Scope by request context, not just user-id.

The unit of evaluation that matters for an agent flag is the request, with the full agent context attached — tenant, user, run_id, the resolved release triple, the tool about to be called, the cost so far this run. A flag platform built on user-id alone cannot answer "expose the new search tool only on runs that have already burned less than $0.50" or "ramp the new prompt only on internal tenants whose users opted into the beta cohort."

# flags/eval.py — per-request evaluation with full agent context
def resolve_flag(name, ctx):
    # ctx carries tenant, user, run_id, release, spend_so_far, tool
    rule = active_rule(name)
    if rule.scope == "tenant"     and ctx.tenant     in rule.allow:
        return rule.on
    if rule.scope == "cohort"     and cohort_of(ctx.user) in rule.allow:
        return rule.on
    if rule.scope == "cost_cap"   and ctx.spend_so_far < rule.under:
        return rule.on
    return False                          # off-by-default fallback

Evaluate per-request, log the resolved value into the run's journal alongside the release triple, and the flag becomes part of the behavioral contract a trace is attributable to. Skip the log and you have a flag whose effect cannot be reproduced after the fact.

STEP 4

Flag lifetime: retire them, or pay the long-tail bill.

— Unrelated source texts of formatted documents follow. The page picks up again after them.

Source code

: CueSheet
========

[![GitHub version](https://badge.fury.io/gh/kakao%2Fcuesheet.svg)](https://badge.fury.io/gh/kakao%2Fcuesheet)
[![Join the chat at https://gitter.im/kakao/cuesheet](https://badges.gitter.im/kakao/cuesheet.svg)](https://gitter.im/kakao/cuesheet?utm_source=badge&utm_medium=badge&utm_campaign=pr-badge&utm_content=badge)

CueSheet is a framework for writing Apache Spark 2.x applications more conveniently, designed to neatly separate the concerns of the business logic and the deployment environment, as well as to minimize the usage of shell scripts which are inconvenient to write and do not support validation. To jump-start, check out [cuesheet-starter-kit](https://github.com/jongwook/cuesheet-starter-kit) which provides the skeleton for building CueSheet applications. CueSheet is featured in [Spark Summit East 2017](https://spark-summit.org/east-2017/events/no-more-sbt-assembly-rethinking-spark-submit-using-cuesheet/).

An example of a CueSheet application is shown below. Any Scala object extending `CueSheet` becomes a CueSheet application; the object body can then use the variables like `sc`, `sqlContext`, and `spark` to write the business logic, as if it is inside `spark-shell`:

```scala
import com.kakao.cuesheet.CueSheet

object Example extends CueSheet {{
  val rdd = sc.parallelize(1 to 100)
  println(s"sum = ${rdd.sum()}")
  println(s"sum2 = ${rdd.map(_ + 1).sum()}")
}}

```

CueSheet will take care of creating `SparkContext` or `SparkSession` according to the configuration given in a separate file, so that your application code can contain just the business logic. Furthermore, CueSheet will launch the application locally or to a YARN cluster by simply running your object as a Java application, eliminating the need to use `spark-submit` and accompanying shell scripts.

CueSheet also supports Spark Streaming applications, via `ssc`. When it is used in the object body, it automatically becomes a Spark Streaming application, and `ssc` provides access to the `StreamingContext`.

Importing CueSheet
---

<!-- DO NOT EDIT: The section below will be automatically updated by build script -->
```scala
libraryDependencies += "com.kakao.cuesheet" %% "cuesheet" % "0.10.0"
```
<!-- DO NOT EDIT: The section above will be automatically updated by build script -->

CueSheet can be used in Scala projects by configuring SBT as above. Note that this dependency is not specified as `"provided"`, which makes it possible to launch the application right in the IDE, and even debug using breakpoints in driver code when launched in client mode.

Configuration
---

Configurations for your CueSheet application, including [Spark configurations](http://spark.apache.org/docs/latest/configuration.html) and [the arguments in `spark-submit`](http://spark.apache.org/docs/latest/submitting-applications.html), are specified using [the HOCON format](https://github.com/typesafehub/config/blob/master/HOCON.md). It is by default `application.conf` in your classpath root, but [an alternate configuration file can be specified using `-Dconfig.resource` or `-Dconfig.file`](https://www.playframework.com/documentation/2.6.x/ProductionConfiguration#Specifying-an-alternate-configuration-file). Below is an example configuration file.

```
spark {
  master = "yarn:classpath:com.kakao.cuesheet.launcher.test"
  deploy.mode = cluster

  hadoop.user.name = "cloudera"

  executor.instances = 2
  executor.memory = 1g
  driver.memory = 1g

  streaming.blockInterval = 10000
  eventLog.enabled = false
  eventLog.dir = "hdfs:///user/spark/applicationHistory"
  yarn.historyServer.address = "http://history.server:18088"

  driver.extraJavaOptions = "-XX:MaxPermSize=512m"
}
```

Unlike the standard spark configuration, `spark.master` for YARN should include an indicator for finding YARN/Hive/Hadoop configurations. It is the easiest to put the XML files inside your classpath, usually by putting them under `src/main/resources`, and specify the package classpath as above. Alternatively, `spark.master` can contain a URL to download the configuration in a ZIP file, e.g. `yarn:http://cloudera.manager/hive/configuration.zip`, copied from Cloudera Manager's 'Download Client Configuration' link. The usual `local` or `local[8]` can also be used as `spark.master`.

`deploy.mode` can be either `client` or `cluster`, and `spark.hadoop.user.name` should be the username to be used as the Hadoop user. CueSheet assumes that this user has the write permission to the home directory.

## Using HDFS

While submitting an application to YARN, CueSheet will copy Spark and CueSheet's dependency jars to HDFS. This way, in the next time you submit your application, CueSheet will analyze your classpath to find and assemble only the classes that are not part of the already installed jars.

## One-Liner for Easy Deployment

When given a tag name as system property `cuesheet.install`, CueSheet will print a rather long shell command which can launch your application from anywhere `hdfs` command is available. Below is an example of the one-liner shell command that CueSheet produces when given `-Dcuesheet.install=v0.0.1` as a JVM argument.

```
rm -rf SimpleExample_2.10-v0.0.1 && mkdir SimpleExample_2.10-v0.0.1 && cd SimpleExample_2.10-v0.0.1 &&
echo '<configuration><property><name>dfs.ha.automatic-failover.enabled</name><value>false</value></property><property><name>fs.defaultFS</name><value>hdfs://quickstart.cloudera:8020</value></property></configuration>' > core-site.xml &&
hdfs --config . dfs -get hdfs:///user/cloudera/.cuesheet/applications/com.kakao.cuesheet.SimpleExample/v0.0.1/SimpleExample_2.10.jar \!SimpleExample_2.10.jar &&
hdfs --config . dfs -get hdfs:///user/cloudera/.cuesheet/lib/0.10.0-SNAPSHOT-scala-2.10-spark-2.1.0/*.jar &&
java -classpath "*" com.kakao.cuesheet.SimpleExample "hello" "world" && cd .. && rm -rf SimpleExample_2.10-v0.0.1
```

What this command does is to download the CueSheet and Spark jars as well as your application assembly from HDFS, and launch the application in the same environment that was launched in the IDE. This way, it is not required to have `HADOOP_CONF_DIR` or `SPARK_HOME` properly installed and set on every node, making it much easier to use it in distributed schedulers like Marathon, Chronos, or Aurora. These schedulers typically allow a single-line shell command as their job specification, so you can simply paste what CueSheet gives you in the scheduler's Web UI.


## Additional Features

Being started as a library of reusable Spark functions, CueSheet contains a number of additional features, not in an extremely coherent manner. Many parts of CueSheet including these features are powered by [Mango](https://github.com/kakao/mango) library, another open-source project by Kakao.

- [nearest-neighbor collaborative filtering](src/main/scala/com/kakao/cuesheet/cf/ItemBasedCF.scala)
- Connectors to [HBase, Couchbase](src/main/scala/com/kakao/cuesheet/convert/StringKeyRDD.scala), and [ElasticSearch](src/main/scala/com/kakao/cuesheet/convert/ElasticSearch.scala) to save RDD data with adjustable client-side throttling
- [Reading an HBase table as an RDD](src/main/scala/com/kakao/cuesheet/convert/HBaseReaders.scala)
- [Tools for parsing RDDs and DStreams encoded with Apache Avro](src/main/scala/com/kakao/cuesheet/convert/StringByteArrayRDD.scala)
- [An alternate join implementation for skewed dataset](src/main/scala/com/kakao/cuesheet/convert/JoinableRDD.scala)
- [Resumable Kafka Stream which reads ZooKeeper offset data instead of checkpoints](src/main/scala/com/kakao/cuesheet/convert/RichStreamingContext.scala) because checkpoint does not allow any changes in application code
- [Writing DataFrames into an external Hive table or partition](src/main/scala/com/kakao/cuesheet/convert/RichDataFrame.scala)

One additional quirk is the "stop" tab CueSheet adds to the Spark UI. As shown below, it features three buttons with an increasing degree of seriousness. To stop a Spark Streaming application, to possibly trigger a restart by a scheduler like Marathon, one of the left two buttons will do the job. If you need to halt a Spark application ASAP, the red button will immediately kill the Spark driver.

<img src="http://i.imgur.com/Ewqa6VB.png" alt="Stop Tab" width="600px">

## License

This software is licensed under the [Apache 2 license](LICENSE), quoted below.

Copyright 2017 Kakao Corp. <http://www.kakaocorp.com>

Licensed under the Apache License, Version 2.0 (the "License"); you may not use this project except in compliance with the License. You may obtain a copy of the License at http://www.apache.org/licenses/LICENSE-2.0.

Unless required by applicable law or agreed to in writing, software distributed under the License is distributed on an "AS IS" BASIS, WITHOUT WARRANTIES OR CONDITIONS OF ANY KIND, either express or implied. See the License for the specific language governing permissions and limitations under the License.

Stale code-path flags are a familiar nuisance; stale agent flags are a hazard. A long-lived flag gating a policy threshold gradually becomes the policy — except nobody re-reviewed it, the cohort it serves has drifted, and the tenant who turned it on three months ago has long forgotten it. The two practices that keep this in check:

  • Every flag has an owner and a retirement plan from the day it lands — either it becomes the default (incumbent flips), or it is removed. "We will leave this on for one tenant forever" means turning the flag into permanent configuration; do that explicitly with a config entry, not a flag with no owner.
  • Audit flag age and usage quarterly — a flag that has been at the same value for 90 days for every cohort is a flag that should be code; a flag that has not been evaluated in 30 days is a flag that should be deleted.
STEP 5

Every flip and every evaluation is observable, or the flag does not exist.

The whole point of moving behavior into a flag is that you can flip it without a redeploy. That power earns its keep only if the flip itself is observable: who flipped what, to what, for which scope, at what time, and — separately — every per-request evaluation that ran under the new value, joinable by run_id to the journal entries in tracing-and-observability. Without the flip log, you cannot answer "did this regression start when we changed the prompt or when we flipped the threshold?"; without the per-request log you cannot answer "which runs ran under the new value?".

One more rule: the flag platform itself must fail closed. If the flag service is unreachable mid-run, the evaluation returns the incumbent default, not the new behavior. Otherwise an outage at the flag tier becomes an unannounced rollout of every flag's "on" path — a class of incident you do not want to discover the hard way.